- _EXERCISE MATERIALS_
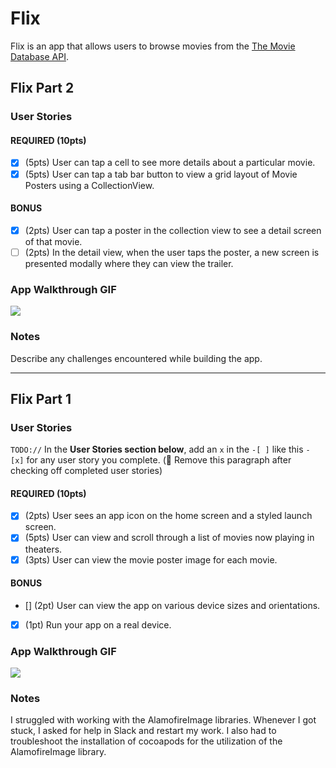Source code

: # Flix

Flix is an app that allows users to browse movies from the [The Movie Database API](http://docs.themoviedb.apiary.io/#).

## Flix Part 2

### User Stories

#### REQUIRED (10pts)
- [x] (5pts) User can tap a cell to see more details about a particular movie.
- [x] (5pts) User can tap a tab bar button to view a grid layout of Movie Posters using a CollectionView.

#### BONUS
- [x] (2pts) User can tap a poster in the collection view to see a detail screen of that movie.
- [ ] (2pts) In the detail view, when the user taps the poster, a new screen is presented modally where they can view the trailer.

### App Walkthrough GIF
![](https://i.imgur.com/JKXuV5X.gif)

### Notes
Describe any challenges encountered while building the app.

---

## Flix Part 1

### User Stories
`TODO://` In the **User Stories section below**, add an `x` in the `-[ ]` like this `- [x]` for any user story you complete. (🚫 Remove this paragraph after checking off completed user stories)

#### REQUIRED (10pts)
- [x] (2pts) User sees an app icon on the home screen and a styled launch screen.
- [x] (5pts) User can view and scroll through a list of movies now playing in theaters.
- [x] (3pts) User can view the movie poster image for each movie.

#### BONUS
- [] (2pt) User can view the app on various device sizes and orientations.
- [x] (1pt) Run your app on a real device.

### App Walkthrough GIF
![](https://i.imgur.com/74Kqu40.gif)

### Notes
I struggled with working with the AlamofireImage libraries. Whenever I got stuck, I asked for help in Slack and restart my work. I also had to troubleshoot the installation of cocoapods for the utilization of the AlamofireImage library.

- _TO DO_
Please return only the lines from the one that contains "Describe any challenges" through the final line of the entries, each exactly as written.

- _RESPONSE TO THIS TASK_
Describe any challenges encountered while building the app.

---

## Flix Part 1

### User Stories
`TODO://` In the **User Stories section below**, add an `x` in the `-[ ]` like this `- [x]` for any user story you complete. (🚫 Remove this paragraph after checking off completed user stories)

#### REQUIRED (10pts)
- [x] (2pts) User sees an app icon on the home screen and a styled launch screen.
- [x] (5pts) User can view and scroll through a list of movies now playing in theaters.
- [x] (3pts) User can view the movie poster image for each movie.

#### BONUS
- [] (2pt) User can view the app on various device sizes and orientations.
- [x] (1pt) Run your app on a real device.

### App Walkthrough GIF
![](https://i.imgur.com/74Kqu40.gif)

### Notes
I struggled with working with the AlamofireImage libraries. Whenever I got stuck, I asked for help in Slack and restart my work. I also had to troubleshoot the installation of cocoapods for the utilization of the AlamofireImage library.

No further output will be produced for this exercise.